### [Aim of the task]
Go over the lines below, and when one contains the word "public", copy it.

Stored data

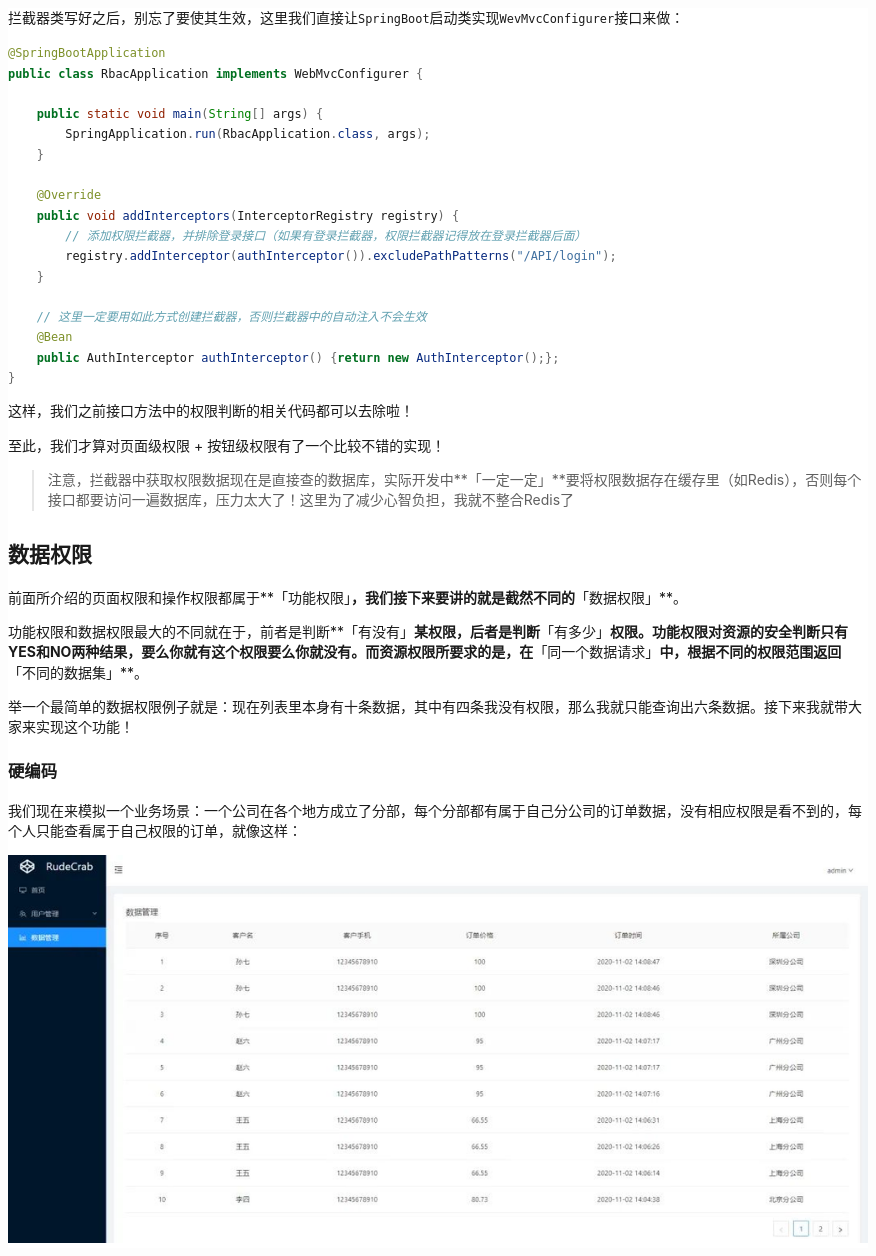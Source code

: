 拦截器类写好之后，别忘了要使其生效，这里我们直接让`SpringBoot`启动类实现`WevMvcConfigurer`接口来做：

```java
@SpringBootApplication
public class RbacApplication implements WebMvcConfigurer {

    public static void main(String[] args) {
        SpringApplication.run(RbacApplication.class, args);
    }

    @Override
    public void addInterceptors(InterceptorRegistry registry) {
        // 添加权限拦截器，并排除登录接口（如果有登录拦截器，权限拦截器记得放在登录拦截器后面）
        registry.addInterceptor(authInterceptor()).excludePathPatterns("/API/login");
    }
 
    // 这里一定要用如此方式创建拦截器，否则拦截器中的自动注入不会生效
    @Bean
    public AuthInterceptor authInterceptor() {return new AuthInterceptor();};
}
```

这样，我们之前接口方法中的权限判断的相关代码都可以去除啦！

至此，我们才算对页面级权限 + 按钮级权限有了一个比较不错的实现！

> 注意，拦截器中获取权限数据现在是直接查的数据库，实际开发中**「一定一定」**要将权限数据存在缓存里（如Redis），否则每个接口都要访问一遍数据库，压力太大了！这里为了减少心智负担，我就不整合Redis了

## 数据权限

前面所介绍的页面权限和操作权限都属于**「功能权限」**，我们接下来要讲的就是截然不同的**「数据权限」**。

功能权限和数据权限最大的不同就在于，前者是判断**「有没有」**某权限，后者是判断**「有多少」**权限。功能权限对资源的安全判断只有YES和NO两种结果，要么你就有这个权限要么你就没有。而资源权限所要求的是，在**「同一个数据请求」**中，根据不同的权限范围返回**「不同的数据集」**。

举一个最简单的数据权限例子就是：现在列表里本身有十条数据，其中有四条我没有权限，那么我就只能查询出六条数据。接下来我就带大家来实现这个功能！

### 硬编码

我们现在来模拟一个业务场景：一个公司在各个地方成立了分部，每个分部都有属于自己分公司的订单数据，没有相应权限是看不到的，每个人只能查看属于自己权限的订单，就像这样：

![Image](3.项目实践_一文带你搞定页面权限、按钮权限以及数据权限.assets/32.jpg)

### [Task response]
public class RbacApplication implements WebMvcConfigurer {
    public static void main(String[] args) {
    public void addInterceptors(InterceptorRegistry registry) {
    public AuthInterceptor authInterceptor() {return new AuthInterceptor();};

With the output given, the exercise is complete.